Amazon lagged behind its tech peers for much of last year, and Third Point added to its position. Loeb remains convicted that Amazon is “at an important crossroads as new management considers its long-term strategic plan to move the company forward.”
He noted that the online retailer’s latest quarterly earnings report bolstered his view that it now stands at an inflection point that should bring improvement in several metrics and an increase in its stock price. Loeb sees Amazon’s long-term secular growth drivers as cloud adoption and e-commerce penetration and notes that they remain “firmly intact.”
He expects sales growth to reaccelerate amid easing revenue comparisons and looks for improvements in Amazon’s fixed cost leverage following a large investment cycle that essentially doubled its fulfillment capacity over the last two years. Loeb pointed out that the pandemic-related costs should start to fade as the market normalizes.
Further, Amazon shares are trading toward the lower end of the company’s historical multiple range. Loeb added that Amazon is trading at a 30% to 40% discount to its present intrinsic value leading into a period of meaningful reacceleration in growth and “with an almost unlimited runway of potential to compound in value.”
Loeb also pointed to two events that occurred during the current quarter. The online retailer repurchased shares for the first time in 10 years. Additionally, management started breaking out the company’s ad revenue and detailing capital expenditures by category. Loeb believes the improved financial disclosure will help investors better understand the various parts of the company and its sum-of-the-parts value.

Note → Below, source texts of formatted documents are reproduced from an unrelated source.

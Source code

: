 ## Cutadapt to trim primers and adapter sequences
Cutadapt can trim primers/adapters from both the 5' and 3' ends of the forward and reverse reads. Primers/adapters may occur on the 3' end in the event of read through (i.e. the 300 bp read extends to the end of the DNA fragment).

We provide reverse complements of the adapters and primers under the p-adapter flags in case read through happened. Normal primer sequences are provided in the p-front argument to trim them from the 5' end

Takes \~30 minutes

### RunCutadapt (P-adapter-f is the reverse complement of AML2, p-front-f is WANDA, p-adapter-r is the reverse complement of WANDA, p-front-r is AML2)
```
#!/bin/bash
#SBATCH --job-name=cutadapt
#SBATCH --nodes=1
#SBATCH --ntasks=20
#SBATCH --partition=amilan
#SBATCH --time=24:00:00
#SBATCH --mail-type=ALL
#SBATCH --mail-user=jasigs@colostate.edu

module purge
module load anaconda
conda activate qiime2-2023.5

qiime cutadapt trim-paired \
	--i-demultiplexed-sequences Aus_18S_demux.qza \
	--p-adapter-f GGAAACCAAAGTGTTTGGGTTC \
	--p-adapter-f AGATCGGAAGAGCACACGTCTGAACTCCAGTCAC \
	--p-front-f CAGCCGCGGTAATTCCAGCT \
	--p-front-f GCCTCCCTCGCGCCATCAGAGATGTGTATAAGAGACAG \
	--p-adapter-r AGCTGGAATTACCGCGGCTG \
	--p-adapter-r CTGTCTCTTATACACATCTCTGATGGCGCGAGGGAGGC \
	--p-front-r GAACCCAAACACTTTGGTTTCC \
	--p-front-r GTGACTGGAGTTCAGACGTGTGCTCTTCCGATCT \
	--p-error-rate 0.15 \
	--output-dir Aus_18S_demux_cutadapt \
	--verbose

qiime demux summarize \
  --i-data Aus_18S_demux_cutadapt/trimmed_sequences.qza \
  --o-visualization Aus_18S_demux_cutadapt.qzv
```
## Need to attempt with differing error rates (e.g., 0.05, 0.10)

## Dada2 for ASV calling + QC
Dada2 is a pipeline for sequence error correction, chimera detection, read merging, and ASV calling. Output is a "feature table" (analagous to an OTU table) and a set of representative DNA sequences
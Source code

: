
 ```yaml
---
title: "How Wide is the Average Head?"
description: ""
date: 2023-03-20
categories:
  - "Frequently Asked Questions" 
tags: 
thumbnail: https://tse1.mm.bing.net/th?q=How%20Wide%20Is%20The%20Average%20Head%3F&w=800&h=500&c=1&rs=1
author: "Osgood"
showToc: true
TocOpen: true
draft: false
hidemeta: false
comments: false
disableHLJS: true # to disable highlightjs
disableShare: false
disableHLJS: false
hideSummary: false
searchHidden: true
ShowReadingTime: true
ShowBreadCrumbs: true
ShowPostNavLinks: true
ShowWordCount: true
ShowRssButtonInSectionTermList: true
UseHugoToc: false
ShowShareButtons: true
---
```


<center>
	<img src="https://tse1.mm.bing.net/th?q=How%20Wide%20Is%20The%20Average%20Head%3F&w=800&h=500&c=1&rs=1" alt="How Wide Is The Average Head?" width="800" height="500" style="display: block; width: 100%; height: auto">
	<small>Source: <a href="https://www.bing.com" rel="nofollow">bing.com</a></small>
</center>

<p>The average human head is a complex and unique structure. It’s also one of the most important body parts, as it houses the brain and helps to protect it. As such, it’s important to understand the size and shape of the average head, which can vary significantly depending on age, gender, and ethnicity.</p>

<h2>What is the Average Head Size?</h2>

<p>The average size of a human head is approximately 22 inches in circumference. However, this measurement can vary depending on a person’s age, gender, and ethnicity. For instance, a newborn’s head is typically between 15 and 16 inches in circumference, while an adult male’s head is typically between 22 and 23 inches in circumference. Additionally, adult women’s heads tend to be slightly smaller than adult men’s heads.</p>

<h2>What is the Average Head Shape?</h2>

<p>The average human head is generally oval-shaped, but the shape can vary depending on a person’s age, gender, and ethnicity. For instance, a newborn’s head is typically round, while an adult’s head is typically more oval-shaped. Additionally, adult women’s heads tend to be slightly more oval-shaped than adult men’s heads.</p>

The Third Point chief addressed two stocks that could be categorized as “old tech,” which were Accenture and Intel. Loeb described Accenture as “the gold standard in IT services” and a “high-quality compounder at the nexus of two post-Covid megatrends.” He noted that the company stands to benefit from the acceleration of digitization across multiple industries and an emerging war over IT talent.
Accenture specializes in high-value work and leads the way in digital and cloud transformations. Over the last 20 years, the company has compounded free cash flow per share at 12% per year on an unlevered basis. Accenture has continued to compound at a high rate due to growing IT spending, increasing IT outsourcing and consistent market share gains. Loeb expects accelerating revenue growth from the high single digits to the mid-teens in the coming years and accelerating free cash flow per share, rising from the low teens to about 20% or better.
He noted that last year was a “highly productive” one for new Intel CEO Pat Gelsinger. Although Intel shares remained weak in 2021, Loeb sees a “compelling, underappreciated fundamental story.” He said the chipmaker’s brain drain was a significant part of their thesis when they started trying to help it deal with its long-term underperformance, and this issue appears to be reversing.
Loeb also likes Intel’s investment plan, which includes a new fabrication plant in Ohio and the acquisition of Tower Semiconductors. He believes Intel is well on the way to recovery amid returning talent and an improving product line-up.